Work request: Exactly as they stand, write out all of the entries again.

[Stored items from a collection]
------

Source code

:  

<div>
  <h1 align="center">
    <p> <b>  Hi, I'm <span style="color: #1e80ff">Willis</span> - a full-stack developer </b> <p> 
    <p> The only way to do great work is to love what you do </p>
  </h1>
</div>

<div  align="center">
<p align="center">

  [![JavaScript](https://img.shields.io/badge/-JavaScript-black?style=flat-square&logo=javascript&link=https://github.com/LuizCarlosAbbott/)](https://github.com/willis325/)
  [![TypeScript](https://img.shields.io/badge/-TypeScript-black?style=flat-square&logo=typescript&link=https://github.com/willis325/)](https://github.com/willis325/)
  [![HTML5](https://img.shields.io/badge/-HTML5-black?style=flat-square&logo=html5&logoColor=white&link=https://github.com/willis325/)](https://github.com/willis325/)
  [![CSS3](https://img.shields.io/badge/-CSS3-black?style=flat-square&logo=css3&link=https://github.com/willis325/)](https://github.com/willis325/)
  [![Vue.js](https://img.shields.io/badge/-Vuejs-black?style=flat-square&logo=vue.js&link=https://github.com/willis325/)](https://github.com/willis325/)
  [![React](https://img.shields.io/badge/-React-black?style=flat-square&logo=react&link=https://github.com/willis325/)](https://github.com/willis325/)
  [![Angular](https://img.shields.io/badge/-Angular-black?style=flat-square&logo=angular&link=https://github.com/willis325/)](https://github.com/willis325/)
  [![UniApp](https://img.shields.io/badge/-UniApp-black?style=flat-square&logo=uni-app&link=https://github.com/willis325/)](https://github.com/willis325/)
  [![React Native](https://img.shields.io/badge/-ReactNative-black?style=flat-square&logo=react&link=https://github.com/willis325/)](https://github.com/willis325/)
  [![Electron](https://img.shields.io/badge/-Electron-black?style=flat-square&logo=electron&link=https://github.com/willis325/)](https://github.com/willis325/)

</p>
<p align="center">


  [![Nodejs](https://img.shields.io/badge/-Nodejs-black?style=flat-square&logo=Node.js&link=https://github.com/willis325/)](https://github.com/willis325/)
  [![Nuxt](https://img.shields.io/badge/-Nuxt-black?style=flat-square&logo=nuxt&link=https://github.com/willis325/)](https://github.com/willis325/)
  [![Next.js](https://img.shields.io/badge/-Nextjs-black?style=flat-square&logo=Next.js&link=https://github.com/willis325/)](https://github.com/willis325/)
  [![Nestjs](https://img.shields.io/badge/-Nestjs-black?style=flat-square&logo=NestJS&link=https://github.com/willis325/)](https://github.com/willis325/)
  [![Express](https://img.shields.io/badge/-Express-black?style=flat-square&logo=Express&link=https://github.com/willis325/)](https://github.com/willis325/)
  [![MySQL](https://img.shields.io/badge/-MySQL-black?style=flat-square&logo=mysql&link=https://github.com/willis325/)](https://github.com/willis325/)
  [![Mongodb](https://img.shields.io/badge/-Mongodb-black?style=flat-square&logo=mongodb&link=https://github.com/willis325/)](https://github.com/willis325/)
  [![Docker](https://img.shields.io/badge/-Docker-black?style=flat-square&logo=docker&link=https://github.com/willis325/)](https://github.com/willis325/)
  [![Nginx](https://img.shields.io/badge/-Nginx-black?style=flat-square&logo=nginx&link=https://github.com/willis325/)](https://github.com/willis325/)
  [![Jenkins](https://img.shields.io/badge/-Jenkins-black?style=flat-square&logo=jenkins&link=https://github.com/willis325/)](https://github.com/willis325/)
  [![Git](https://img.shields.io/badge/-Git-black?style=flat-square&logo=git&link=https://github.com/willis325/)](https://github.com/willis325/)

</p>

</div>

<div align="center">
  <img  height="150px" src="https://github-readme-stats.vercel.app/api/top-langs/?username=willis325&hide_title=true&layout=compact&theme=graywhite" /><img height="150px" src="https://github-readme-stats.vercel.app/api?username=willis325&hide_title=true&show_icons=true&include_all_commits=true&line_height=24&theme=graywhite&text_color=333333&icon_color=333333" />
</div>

------

Task solution:
Source code

:  

<div>
  <h1 align="center">
    <p> <b>  Hi, I'm <span style="color: #1e80ff">Willis</span> - a full-stack developer </b> <p> 
    <p> The only way to do great work is to love what you do </p>
  </h1>
</div>

<div  align="center">
<p align="center">

  [![JavaScript](https://img.shields.io/badge/-JavaScript-black?style=flat-square&logo=javascript&link=https://github.com/LuizCarlosAbbott/)](https://github.com/willis325/)
  [![TypeScript](https://img.shields.io/badge/-TypeScript-black?style=flat-square&logo=typescript&link=https://github.com/willis325/)](https://github.com/willis325/)
  [![HTML5](https://img.shields.io/badge/-HTML5-black?style=flat-square&logo=html5&logoColor=white&link=https://github.com/willis325/)](https://github.com/willis325/)
  [![CSS3](https://img.shields.io/badge/-CSS3-black?style=flat-square&logo=css3&link=https://github.com/willis325/)](https://github.com/willis325/)
  [![Vue.js](https://img.shields.io/badge/-Vuejs-black?style=flat-square&logo=vue.js&link=https://github.com/willis325/)](https://github.com/willis325/)
  [![React](https://img.shields.io/badge/-React-black?style=flat-square&logo=react&link=https://github.com/willis325/)](https://github.com/willis325/)
  [![Angular](https://img.shields.io/badge/-Angular-black?style=flat-square&logo=angular&link=https://github.com/willis325/)](https://github.com/willis325/)
  [![UniApp](https://img.shields.io/badge/-UniApp-black?style=flat-square&logo=uni-app&link=https://github.com/willis325/)](https://github.com/willis325/)
  [![React Native](https://img.shields.io/badge/-ReactNative-black?style=flat-square&logo=react&link=https://github.com/willis325/)](https://github.com/willis325/)
  [![Electron](https://img.shields.io/badge/-Electron-black?style=flat-square&logo=electron&link=https://github.com/willis325/)](https://github.com/willis325/)

</p>
<p align="center">


  [![Nodejs](https://img.shields.io/badge/-Nodejs-black?style=flat-square&logo=Node.js&link=https://github.com/willis325/)](https://github.com/willis325/)
  [![Nuxt](https://img.shields.io/badge/-Nuxt-black?style=flat-square&logo=nuxt&link=https://github.com/willis325/)](https://github.com/willis325/)
  [![Next.js](https://img.shields.io/badge/-Nextjs-black?style=flat-square&logo=Next.js&link=https://github.com/willis325/)](https://github.com/willis325/)
  [![Nestjs](https://img.shields.io/badge/-Nestjs-black?style=flat-square&logo=NestJS&link=https://github.com/willis325/)](https://github.com/willis325/)
  [![Express](https://img.shields.io/badge/-Express-black?style=flat-square&logo=Express&link=https://github.com/willis325/)](https://github.com/willis325/)
  [![MySQL](https://img.shields.io/badge/-MySQL-black?style=flat-square&logo=mysql&link=https://github.com/willis325/)](https://github.com/willis325/)
  [![Mongodb](https://img.shields.io/badge/-Mongodb-black?style=flat-square&logo=mongodb&link=https://github.com/willis325/)](https://github.com/willis325/)
  [![Docker](https://img.shields.io/badge/-Docker-black?style=flat-square&logo=docker&link=https://github.com/willis325/)](https://github.com/willis325/)
  [![Nginx](https://img.shields.io/badge/-Nginx-black?style=flat-square&logo=nginx&link=https://github.com/willis325/)](https://github.com/willis325/)
  [![Jenkins](https://img.shields.io/badge/-Jenkins-black?style=flat-square&logo=jenkins&link=https://github.com/willis325/)](https://github.com/willis325/)
  [![Git](https://img.shields.io/badge/-Git-black?style=flat-square&logo=git&link=https://github.com/willis325/)](https://github.com/willis325/)

</p>

</div>

<div align="center">
  <img  height="150px" src="https://github-readme-stats.vercel.app/api/top-langs/?username=willis325&hide_title=true&layout=compact&theme=graywhite" /><img height="150px" src="https://github-readme-stats.vercel.app/api?username=willis325&hide_title=true&show_icons=true&include_all_commits=true&line_height=24&theme=graywhite&text_color=333333&icon_color=333333" />
</div>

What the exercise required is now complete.